• **Assigned task**: Each record that follows is to be duplicated exactly, though its pictures are not.

* * * *

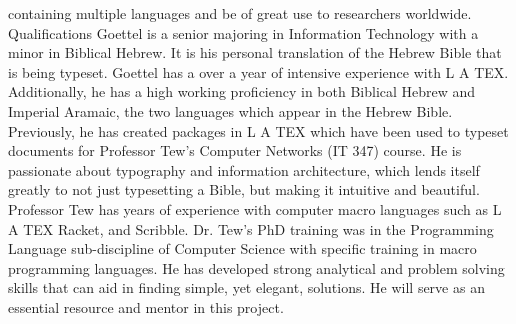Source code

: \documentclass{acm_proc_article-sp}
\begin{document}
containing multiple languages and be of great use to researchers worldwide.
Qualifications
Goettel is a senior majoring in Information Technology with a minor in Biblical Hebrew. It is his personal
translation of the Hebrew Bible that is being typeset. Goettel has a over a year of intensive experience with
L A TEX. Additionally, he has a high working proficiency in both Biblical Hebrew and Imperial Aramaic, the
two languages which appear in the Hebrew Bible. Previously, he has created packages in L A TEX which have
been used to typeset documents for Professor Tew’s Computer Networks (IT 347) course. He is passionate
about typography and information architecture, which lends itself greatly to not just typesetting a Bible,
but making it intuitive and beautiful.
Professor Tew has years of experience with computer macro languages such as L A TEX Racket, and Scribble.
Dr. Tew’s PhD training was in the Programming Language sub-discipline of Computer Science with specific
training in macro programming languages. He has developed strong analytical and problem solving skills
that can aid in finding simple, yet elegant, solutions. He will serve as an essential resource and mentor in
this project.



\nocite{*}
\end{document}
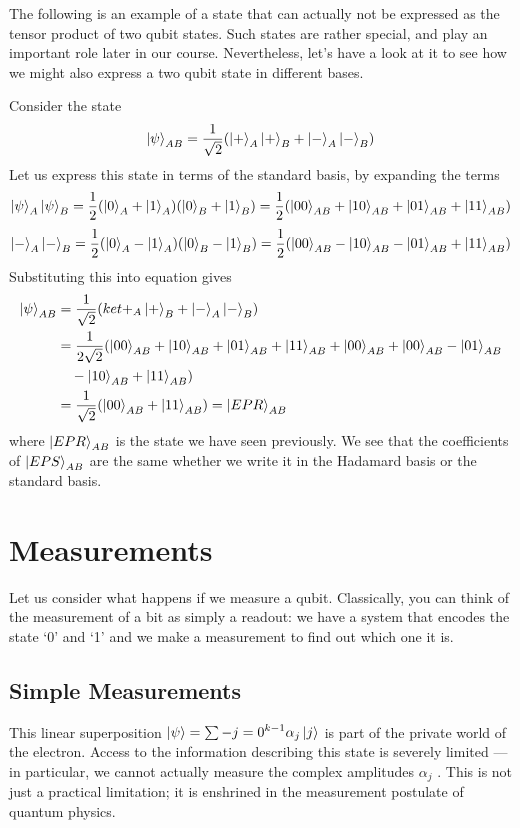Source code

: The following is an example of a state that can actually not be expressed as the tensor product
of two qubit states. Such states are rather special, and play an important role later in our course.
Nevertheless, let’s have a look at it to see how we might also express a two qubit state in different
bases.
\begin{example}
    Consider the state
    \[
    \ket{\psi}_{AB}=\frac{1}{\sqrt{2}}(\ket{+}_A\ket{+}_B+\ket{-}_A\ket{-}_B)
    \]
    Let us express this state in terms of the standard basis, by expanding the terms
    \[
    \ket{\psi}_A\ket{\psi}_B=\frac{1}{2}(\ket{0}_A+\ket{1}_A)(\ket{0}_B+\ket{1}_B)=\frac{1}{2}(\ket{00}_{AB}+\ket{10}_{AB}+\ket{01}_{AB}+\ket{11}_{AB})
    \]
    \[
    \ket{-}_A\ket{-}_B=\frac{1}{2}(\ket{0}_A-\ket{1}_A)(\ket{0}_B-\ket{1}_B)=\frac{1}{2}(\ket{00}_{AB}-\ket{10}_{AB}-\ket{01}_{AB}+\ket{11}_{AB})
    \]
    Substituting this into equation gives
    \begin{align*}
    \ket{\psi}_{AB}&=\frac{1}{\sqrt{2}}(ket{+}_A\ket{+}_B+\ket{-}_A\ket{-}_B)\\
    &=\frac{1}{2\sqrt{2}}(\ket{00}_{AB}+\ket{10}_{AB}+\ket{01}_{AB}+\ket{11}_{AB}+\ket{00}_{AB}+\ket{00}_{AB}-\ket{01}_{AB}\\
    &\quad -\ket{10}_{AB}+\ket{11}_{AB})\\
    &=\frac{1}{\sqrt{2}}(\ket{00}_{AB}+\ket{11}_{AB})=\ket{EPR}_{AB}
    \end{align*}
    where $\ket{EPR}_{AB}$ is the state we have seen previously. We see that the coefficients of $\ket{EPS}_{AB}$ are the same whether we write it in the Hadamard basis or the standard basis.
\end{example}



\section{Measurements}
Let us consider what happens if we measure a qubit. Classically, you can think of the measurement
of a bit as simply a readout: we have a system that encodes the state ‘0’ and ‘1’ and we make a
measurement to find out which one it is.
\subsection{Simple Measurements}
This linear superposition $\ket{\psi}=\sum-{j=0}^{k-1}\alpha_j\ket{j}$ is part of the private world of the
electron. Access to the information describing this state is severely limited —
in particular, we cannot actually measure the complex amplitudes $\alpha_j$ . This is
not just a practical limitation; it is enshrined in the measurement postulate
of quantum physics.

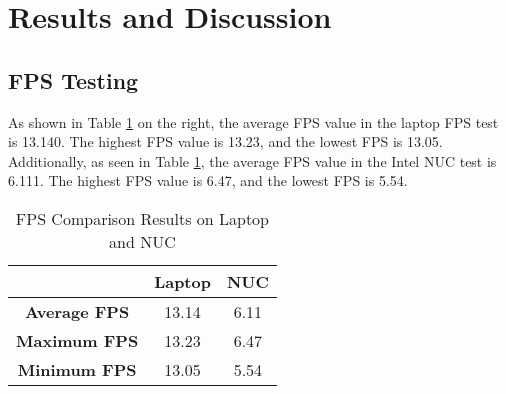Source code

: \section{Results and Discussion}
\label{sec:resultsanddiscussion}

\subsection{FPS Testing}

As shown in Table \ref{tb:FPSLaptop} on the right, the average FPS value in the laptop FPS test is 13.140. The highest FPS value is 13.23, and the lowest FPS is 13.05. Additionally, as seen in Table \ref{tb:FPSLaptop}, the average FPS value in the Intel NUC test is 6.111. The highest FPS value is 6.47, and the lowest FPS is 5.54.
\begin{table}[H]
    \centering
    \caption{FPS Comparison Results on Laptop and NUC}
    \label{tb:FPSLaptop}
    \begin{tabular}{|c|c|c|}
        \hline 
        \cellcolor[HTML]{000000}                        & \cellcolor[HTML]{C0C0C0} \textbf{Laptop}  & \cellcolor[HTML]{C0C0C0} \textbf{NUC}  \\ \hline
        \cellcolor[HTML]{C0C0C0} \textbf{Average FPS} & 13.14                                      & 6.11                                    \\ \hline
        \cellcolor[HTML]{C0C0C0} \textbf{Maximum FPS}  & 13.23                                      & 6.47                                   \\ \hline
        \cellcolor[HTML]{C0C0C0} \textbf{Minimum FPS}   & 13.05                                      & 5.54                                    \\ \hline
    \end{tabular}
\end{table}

* * * *

• **Response box**:
Source code

: \documentclass{acm_proc_article-sp}
\begin{document}
containing multiple languages and be of great use to researchers worldwide.
Qualifications
Goettel is a senior majoring in Information Technology with a minor in Biblical Hebrew. It is his personal
translation of the Hebrew Bible that is being typeset. Goettel has a over a year of intensive experience with
L A TEX. Additionally, he has a high working proficiency in both Biblical Hebrew and Imperial Aramaic, the
two languages which appear in the Hebrew Bible. Previously, he has created packages in L A TEX which have
been used to typeset documents for Professor Tew’s Computer Networks (IT 347) course. He is passionate
about typography and information architecture, which lends itself greatly to not just typesetting a Bible,
but making it intuitive and beautiful.
Professor Tew has years of experience with computer macro languages such as L A TEX Racket, and Scribble.
Dr. Tew’s PhD training was in the Programming Language sub-discipline of Computer Science with specific
training in macro programming languages. He has developed strong analytical and problem solving skills
that can aid in finding simple, yet elegant, solutions. He will serve as an essential resource and mentor in
this project.



\nocite{*}
\end{document}
Source code

: The following is an example of a state that can actually not be expressed as the tensor product
of two qubit states. Such states are rather special, and play an important role later in our course.
Nevertheless, let’s have a look at it to see how we might also express a two qubit state in different
bases.
\begin{example}
    Consider the state
    \[
    \ket{\psi}_{AB}=\frac{1}{\sqrt{2}}(\ket{+}_A\ket{+}_B+\ket{-}_A\ket{-}_B)
    \]
    Let us express this state in terms of the standard basis, by expanding the terms
    \[
    \ket{\psi}_A\ket{\psi}_B=\frac{1}{2}(\ket{0}_A+\ket{1}_A)(\ket{0}_B+\ket{1}_B)=\frac{1}{2}(\ket{00}_{AB}+\ket{10}_{AB}+\ket{01}_{AB}+\ket{11}_{AB})
    \]
    \[
    \ket{-}_A\ket{-}_B=\frac{1}{2}(\ket{0}_A-\ket{1}_A)(\ket{0}_B-\ket{1}_B)=\frac{1}{2}(\ket{00}_{AB}-\ket{10}_{AB}-\ket{01}_{AB}+\ket{11}_{AB})
    \]
    Substituting this into equation gives
    \begin{align*}
    \ket{\psi}_{AB}&=\frac{1}{\sqrt{2}}(ket{+}_A\ket{+}_B+\ket{-}_A\ket{-}_B)\\
    &=\frac{1}{2\sqrt{2}}(\ket{00}_{AB}+\ket{10}_{AB}+\ket{01}_{AB}+\ket{11}_{AB}+\ket{00}_{AB}+\ket{00}_{AB}-\ket{01}_{AB}\\
    &\quad -\ket{10}_{AB}+\ket{11}_{AB})\\
    &=\frac{1}{\sqrt{2}}(\ket{00}_{AB}+\ket{11}_{AB})=\ket{EPR}_{AB}
    \end{align*}
    where $\ket{EPR}_{AB}$ is the state we have seen previously. We see that the coefficients of $\ket{EPS}_{AB}$ are the same whether we write it in the Hadamard basis or the standard basis.
\end{example}



\section{Measurements}
Let us consider what happens if we measure a qubit. Classically, you can think of the measurement
of a bit as simply a readout: we have a system that encodes the state ‘0’ and ‘1’ and we make a
measurement to find out which one it is.
\subsection{Simple Measurements}
This linear superposition $\ket{\psi}=\sum-{j=0}^{k-1}\alpha_j\ket{j}$ is part of the private world of the
electron. Access to the information describing this state is severely limited —
in particular, we cannot actually measure the complex amplitudes $\alpha_j$ . This is
not just a practical limitation; it is enshrined in the measurement postulate
of quantum physics.

Source code

: \section{Results and Discussion}
\label{sec:resultsanddiscussion}

\subsection{FPS Testing}

As shown in Table \ref{tb:FPSLaptop} on the right, the average FPS value in the laptop FPS test is 13.140. The highest FPS value is 13.23, and the lowest FPS is 13.05. Additionally, as seen in Table \ref{tb:FPSLaptop}, the average FPS value in the Intel NUC test is 6.111. The highest FPS value is 6.47, and the lowest FPS is 5.54.
\begin{table}[H]
    \centering
    \caption{FPS Comparison Results on Laptop and NUC}
    \label{tb:FPSLaptop}
    \begin{tabular}{|c|c|c|}
        \hline 
        \cellcolor[HTML]{000000}                        & \cellcolor[HTML]{C0C0C0} \textbf{Laptop}  & \cellcolor[HTML]{C0C0C0} \textbf{NUC}  \\ \hline
        \cellcolor[HTML]{C0C0C0} \textbf{Average FPS} & 13.14                                      & 6.11                                    \\ \hline
        \cellcolor[HTML]{C0C0C0} \textbf{Maximum FPS}  & 13.23                                      & 6.47                                   \\ \hline
        \cellcolor[HTML]{C0C0C0} \textbf{Minimum FPS}   & 13.05                                      & 5.54                                    \\ \hline
    \end{tabular}
\end{table}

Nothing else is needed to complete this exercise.